Ouvrir l’École à des talents issus de la diversité sociale est une ambition personnelle et aussi un des objectifs majeurs de la Fondation. L’enjeu est double si on souhaite rendre les choses possibles, c’est à dire permettre à tous les élèves, quel que soit leur milieu, d’imaginer pouvoir accéder aux études supérieures et ensuite de leur en donner les moyens. Le financement des études est un problème majeur et l’enjeu numéro un est celui du logement. Dans le cas de l’ENS, si un étudiant est dans l’impossibilité financière de se loger à Paris ou en proche banlieue et s’il a une heure et demie de transport, matin et soir, cela compromet son intégration humaine, sociale, cela le prive de l’accès aux autres, de la découverte culturelle du centre de Paris. La vie en commun fait partie de la formation. Si je me réfère à ma propre expérience, j’ai autant appris au contact de mes pairs qui venaient d’autres milieux que le mien, qu’au contact de mes professeurs qui me donnaient accès à la théorie, mais pas aux codes sociaux que je ne dominais pas. Les bourses personnelles constituent une aide notable, mais à condition que le gros de la bourse ne soit pas consacré qu’au logement. Comment, avec l’augmentation du nombre d’étudiants de ces dernières années l’École peut-elle offrir un accès à des hébergements à des prix raisonnables ? C’est un enjeu sur lequel je souhaite vraiment travailler, si l’on arrive à régler ce problème, on aura fait une belle avancée.

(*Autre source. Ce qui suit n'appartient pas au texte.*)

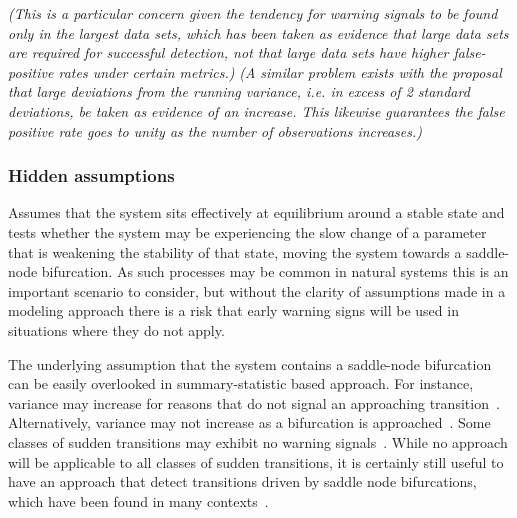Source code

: \documentclass[authoryear,preprint,11pt]{elsarticle}
\newcommand{\cb}[1]{{\it \color{darkgreen} (#1)}}
\begin{document}
\cb{This is a particular concern given the tendency for warning signals to be found only in the largest data sets, 
which has been taken as evidence that large data sets are required for successful detection,
not that large data sets have higher false-positive rates under certain metrics.}
\cb{A similar problem exists with the proposal that large deviations from the running variance,
i.e. in excess of 2 standard deviations, be taken as evidence of an increase.
This likewise guarantees the false positive rate goes to unity as the number of observations increases.}



\subsubsection*{Hidden assumptions}
Assumes that the system sits effectively at equilibrium around a stable state  
and tests whether the system may be experiencing the slow change of a parameter that is weakening the stability of that state,
moving the system towards a saddle-node bifurcation.  
As such processes may be common in natural systems this is an important scenario to consider,
but without the clarity of assumptions made in a modeling approach there is a risk that
early warning signs will be used in situations where they do not apply.  


The underlying assumption that the system contains a saddle-node bifurcation
can be easily overlooked in summary-statistic based approach.  
For instance, variance may increase for reasons that 
do not signal an approaching transition~\citep{Schreiber2003, Schreiber2008}.
Alternatively, variance may not increase as a bifurcation is approached~\citep{Livina2012, Dakos2011a}.
Some classes of sudden transitions may exhibit no warning signals~\cite{Hastings2010}.   
While no approach will be applicable to all classes of sudden transitions,
it is certainly still useful to have an approach that detect transitions driven by 
saddle node bifurcations, which have been found in many contexts~\citep[\emph{e.g.}, see][]{Scheffer2001}.  

\end{document}

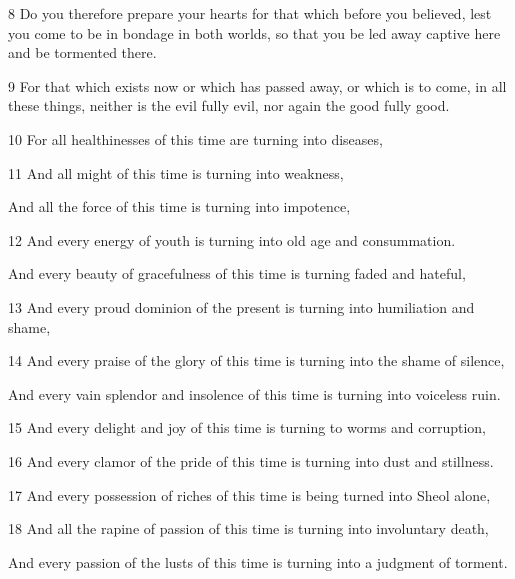 \par 8 Do you therefore prepare your hearts for that which before you believed, lest you come to be in bondage in both worlds, so that you be led away captive here and be tormented there. 

\par 9 For that which exists now or which has passed away, or which is to come, in all these things, neither is the evil fully evil, nor again the good fully good.

\par 10 For all healthinesses of this time are turning into diseases,

\par 11 And all might of this time is turning into weakness,

\par And all the force of this time is turning into impotence,

\par 12 And every energy of youth is turning into old age and consummation.

\par And every beauty of gracefulness of this time is turning faded and hateful,

\par 13 And every proud dominion of the present is turning into humiliation and shame,

\par 14 And every praise of the glory of this time is turning into the shame of silence,

\par And every vain splendor and insolence of this time is turning into voiceless ruin.

\par 15 And every delight and joy of this time is turning to worms and corruption,

\par 16 And every clamor of the pride of this time is turning into dust and stillness.

\par 17 And every possession of riches of this time is being turned into Sheol alone,

\par 18 And all the rapine of passion of this time is turning into involuntary death,

\par And every passion of the lusts of this time is turning into a judgment of torment.

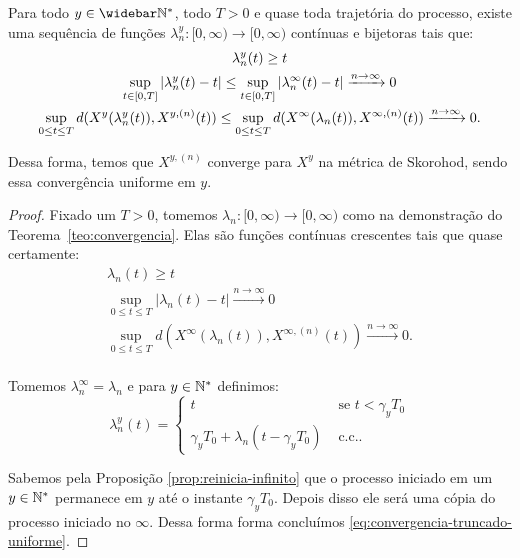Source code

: \begin{corolario}
  \label{cor:convergencia}
  Para todo $y \in \Nzb$, todo $T > 0$ e quase toda trajetória do
  processo, existe uma sequência de funções $\lambda^y_n: [0, \infty) \to
  [0, \infty)$ contínuas  e bijetoras tais que:
  \begin{gather}
    \lambda^y_n(t) \geq t \notag\\
    \label{eq:convergencia-truncado-uniforme}
    \sup_{t \in [0, T]} |\lambda^y_n(t) - t| \leq
    \sup_{t \in [0, T]} |\lambda^\infty_n(t) - t|
    \xrightarrow{n \to \infty} 0\\
    \sup_{0 \leq t \leq T} d(X^y(\lambda_n^y(t)), X^{y, (n)}(t)) \leq
    \sup_{0 \leq t \leq T} d(X^\infty(\lambda_n(t)), X^{\infty, (n)}(t))
    \xrightarrow{n\to\infty} 0. \notag
  \end{gather}
  
  Dessa forma, temos que $X^{y, (n)}$ converge \qc para $X^y$ na
  métrica de Skorohod, sendo essa convergência uniforme em $y$.
\end{corolario}
\begin{proof}
  Fixado um $T > 0$, tomemos $\lambda_n: [0, \infty) \to [0, \infty)$
  como na demonstração do \mbox{Teorema \ref{teo:convergencia}}. Elas
  são funções contínuas crescentes tais que quase certamente:
  \begin{gather*}
    \lambda_n(t) \geq t\\
    \sup_{0 \leq t \leq T} |\lambda_n(t) - t|
    \xrightarrow{n\to\infty} 0 \\
    \sup_{0 \leq t \leq T} d(X^\infty(\lambda_n(t)), X^{\infty, (n)}(t))
    \xrightarrow{n\to\infty} 0. \\
  \end{gather*}

  Tomemos $\lambda^\infty_n = \lambda_n$ e para $y \in {\mathbb{N^*}}$ definimos:
  \begin{displaymath}
    \lambda_n^y(t) = \begin{cases}
      t & \textrm{ se } t < \gamma_y T_0\\
      \gamma_yT_0 + \lambda_n(t - \gamma_y T_0) & \textrm{ c.c.} .
    \end{cases}
  \end{displaymath}


  Sabemos pela Proposição \ref{prop:reinicia-infinito} que o processo
  iniciado em um $y \in {\mathbb{N^*}}$ permanece em $y$ até o instante $\gamma_y
  T_0$. Depois disso ele será uma cópia do processo iniciado no
  $\infty$. Dessa forma forma concluímos
  \eqref{eq:convergencia-truncado-uniforme}.
\end{proof}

En ce qui concerne l’accès des étudiantes aux sciences, c’est un sujet très vaste et de très longue haleine. Il faut valoriser le parcours de super héroïnes auprès des très jeunes élèves pour susciter plus d’envies, car nous avons un vivier de talents extraordinaires qu’il faut encourager à aller vers les Sciences.
Pour conclure et d’un point de vue personnel, de quoi vous sentez-vous le plus redevable à l’École ?
La plus grande chose que l’École m’ait offert, c’est un ticket d’entrée pour un monde autre que celui de mes origines. Elle m’a donné le droit de changer de ville, de changer de vie, elle m’a permis d’avoir ma chance et c’était à moi de la saisir, mais surtout elle m’a permis d’en faire ce que je voulais, j’ai pu d’étudier ce que je souhaitais, à mon rythme, sans aucune pression. Je me suis toujours senti libre de choisir ma voie - enseignant-chercheur puis entrepreneur dans la finance - tout a été possible. L’ENS est une école qui offre des possibilités incroyables pour ceux qui ne sont pas issus d’un milieu privilégié et elle laisse la liberté de faire ce que l’on veut de cette formidable opportunité.